Action item
Your task is to transcribe, without alteration, the lines from the top of the material below through the line bearing "listener for Window.SizeChanged", inclusive.

Task material
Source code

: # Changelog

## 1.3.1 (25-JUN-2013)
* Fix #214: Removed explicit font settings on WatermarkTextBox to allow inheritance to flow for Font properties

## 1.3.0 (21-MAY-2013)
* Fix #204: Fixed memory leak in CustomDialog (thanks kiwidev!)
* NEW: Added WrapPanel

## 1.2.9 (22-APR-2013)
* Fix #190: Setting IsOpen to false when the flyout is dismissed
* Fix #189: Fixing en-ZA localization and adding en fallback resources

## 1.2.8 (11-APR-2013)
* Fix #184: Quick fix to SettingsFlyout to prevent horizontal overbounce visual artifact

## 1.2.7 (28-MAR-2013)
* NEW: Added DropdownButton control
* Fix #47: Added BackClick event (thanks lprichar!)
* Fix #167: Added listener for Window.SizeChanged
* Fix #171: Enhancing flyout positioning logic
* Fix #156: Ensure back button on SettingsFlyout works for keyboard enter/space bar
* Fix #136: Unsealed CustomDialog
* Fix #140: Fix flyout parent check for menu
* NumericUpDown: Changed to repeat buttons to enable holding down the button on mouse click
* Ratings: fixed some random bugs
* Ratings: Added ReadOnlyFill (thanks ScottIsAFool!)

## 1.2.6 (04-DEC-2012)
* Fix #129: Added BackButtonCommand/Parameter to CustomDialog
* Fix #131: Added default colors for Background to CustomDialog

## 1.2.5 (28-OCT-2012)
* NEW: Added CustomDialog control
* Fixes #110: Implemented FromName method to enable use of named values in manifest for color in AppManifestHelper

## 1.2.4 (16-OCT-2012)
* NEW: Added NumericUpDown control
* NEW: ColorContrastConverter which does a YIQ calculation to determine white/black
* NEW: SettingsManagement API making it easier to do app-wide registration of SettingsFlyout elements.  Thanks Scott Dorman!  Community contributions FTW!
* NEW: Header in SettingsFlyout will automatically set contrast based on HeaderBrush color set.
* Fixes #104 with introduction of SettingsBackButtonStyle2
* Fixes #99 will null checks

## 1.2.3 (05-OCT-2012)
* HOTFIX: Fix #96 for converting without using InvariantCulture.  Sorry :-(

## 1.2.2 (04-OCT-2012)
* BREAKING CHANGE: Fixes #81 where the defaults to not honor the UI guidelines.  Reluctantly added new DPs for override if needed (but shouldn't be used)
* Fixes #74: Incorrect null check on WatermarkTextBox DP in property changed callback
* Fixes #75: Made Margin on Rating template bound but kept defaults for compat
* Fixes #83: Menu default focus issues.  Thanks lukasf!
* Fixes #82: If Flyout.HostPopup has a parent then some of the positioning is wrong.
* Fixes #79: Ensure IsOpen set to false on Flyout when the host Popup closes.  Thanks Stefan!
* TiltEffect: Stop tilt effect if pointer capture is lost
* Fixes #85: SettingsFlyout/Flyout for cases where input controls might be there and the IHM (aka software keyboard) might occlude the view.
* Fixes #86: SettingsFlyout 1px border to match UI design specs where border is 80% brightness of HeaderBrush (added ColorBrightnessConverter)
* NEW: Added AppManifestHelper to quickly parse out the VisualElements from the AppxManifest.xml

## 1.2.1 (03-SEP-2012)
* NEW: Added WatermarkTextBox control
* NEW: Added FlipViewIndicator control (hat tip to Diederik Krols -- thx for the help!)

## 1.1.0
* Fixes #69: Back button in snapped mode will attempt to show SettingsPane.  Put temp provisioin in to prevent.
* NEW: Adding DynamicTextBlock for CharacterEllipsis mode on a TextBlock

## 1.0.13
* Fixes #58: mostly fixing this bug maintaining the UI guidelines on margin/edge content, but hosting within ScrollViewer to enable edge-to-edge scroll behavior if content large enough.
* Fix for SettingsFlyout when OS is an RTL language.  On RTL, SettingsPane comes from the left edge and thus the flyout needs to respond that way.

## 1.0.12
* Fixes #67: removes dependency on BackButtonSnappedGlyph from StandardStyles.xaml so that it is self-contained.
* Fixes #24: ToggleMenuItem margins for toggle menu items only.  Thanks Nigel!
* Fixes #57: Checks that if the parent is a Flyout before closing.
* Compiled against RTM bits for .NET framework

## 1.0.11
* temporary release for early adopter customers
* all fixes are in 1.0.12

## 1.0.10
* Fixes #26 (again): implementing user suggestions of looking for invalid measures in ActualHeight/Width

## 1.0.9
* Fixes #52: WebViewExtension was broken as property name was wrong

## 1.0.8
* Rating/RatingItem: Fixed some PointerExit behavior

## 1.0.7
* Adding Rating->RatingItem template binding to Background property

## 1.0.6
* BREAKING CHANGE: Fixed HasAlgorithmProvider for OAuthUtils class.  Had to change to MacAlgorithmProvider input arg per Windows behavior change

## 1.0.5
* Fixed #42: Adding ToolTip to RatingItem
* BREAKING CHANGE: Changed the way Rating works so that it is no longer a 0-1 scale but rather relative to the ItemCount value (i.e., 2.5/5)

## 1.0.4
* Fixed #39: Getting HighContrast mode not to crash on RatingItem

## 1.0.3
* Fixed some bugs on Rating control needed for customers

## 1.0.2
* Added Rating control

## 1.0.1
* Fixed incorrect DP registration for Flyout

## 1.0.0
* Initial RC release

Your solution
Source code

: # Changelog

## 1.3.1 (25-JUN-2013)
* Fix #214: Removed explicit font settings on WatermarkTextBox to allow inheritance to flow for Font properties

## 1.3.0 (21-MAY-2013)
* Fix #204: Fixed memory leak in CustomDialog (thanks kiwidev!)
* NEW: Added WrapPanel

## 1.2.9 (22-APR-2013)
* Fix #190: Setting IsOpen to false when the flyout is dismissed
* Fix #189: Fixing en-ZA localization and adding en fallback resources

## 1.2.8 (11-APR-2013)
* Fix #184: Quick fix to SettingsFlyout to prevent horizontal overbounce visual artifact

## 1.2.7 (28-MAR-2013)
* NEW: Added DropdownButton control
* Fix #47: Added BackClick event (thanks lprichar!)
* Fix #167: Added listener for Window.SizeChanged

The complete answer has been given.